Electromyography (EMG, electromyography) is a clinical examination method with the help of which the electrical activity of individual or several muscle fibers can be objectively recorded simultaneously. This may be necessary in order to identify and more precisely limit damage in the muscular area.
In electromyography, the electrical activity of the muscle fibers can be dissipated either by a superficial electrode attached to the skin or by a needle electrode directly on the muscle. Two different types of needle electrodes are used. The monopolar electrode of electromyography serves as a measuring electrode, while an electrode glued to the skin serves as a reference electrode. With the concentric electrode, a fine wire is placed in the needle as the measuring electrode, while the needle sheath serves directly as the reference electrode.
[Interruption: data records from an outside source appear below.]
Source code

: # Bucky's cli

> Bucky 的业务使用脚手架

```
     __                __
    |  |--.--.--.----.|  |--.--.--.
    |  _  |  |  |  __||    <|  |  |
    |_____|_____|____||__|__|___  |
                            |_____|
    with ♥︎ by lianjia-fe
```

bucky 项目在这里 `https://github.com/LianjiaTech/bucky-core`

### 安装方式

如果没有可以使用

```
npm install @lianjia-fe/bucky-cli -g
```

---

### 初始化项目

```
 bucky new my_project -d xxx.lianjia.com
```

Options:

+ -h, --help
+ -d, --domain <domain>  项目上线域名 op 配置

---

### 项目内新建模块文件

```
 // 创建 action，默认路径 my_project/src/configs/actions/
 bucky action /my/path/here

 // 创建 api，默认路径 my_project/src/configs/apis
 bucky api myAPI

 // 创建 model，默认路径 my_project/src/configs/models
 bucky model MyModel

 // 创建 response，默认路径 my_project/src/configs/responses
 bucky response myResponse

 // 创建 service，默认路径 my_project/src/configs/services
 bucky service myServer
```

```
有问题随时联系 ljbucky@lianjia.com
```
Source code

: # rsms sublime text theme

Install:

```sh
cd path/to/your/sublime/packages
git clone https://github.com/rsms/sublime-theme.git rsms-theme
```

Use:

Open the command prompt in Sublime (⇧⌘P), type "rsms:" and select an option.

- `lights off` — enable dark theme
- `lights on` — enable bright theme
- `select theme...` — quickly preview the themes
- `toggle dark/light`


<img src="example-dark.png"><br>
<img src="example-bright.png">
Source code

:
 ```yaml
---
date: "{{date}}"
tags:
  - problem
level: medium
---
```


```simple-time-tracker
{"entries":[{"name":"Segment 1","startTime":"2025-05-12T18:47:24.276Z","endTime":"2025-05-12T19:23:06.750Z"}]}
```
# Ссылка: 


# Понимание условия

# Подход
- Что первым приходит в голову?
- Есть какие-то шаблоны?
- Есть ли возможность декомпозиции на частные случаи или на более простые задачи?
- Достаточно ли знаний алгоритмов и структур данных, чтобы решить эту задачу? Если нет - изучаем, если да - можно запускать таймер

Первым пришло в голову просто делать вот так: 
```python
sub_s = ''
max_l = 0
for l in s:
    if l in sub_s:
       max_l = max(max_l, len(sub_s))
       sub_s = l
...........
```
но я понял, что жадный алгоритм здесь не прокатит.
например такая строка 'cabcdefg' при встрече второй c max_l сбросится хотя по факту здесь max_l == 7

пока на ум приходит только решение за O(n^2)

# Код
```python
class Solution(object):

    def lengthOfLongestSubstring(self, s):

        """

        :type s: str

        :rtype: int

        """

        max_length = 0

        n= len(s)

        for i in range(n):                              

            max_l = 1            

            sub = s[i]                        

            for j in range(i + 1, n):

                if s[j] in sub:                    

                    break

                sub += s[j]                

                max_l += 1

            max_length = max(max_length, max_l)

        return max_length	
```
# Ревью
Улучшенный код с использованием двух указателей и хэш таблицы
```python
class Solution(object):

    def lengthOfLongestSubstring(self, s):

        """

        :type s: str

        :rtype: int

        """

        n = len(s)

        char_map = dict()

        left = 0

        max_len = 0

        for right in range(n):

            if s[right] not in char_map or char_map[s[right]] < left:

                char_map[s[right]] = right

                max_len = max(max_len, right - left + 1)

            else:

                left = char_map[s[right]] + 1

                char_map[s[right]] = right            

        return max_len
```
In both methods of electromyography (EMG), the voltage difference between the measuring and reference electrode is used for clinical evaluation.
A muscle is made up of many individual motor units, which can consist of a few to many muscle fibers, depending on the muscle type. Each of these motor units is controlled by a single nerve (anterior horn cell with axon). The more motor units a muscle has, the finer movements are possible, since many different motor units can be individually controlled by different nerves.
When a nerve (anterior horn cell) is controlled by the brain, all muscles belonging to this motor unit are discharged (depolarized) and contract, i.e. the muscle moves (contraction). The electrical activity that results from this movement is called the action potential of a motor unit (MUAP), since the electrical potentials of many individual muscle fibers are superimposed and recorded together. You can read more about the exact transmission of excitation to the muscles under “Motor End Plate”.
Risks of electromyography
Electromyography (EMG) is an invasive diagnostic method that is very widespread and rarely leads to complications such as bleeding, infection and injury to the nerve itself.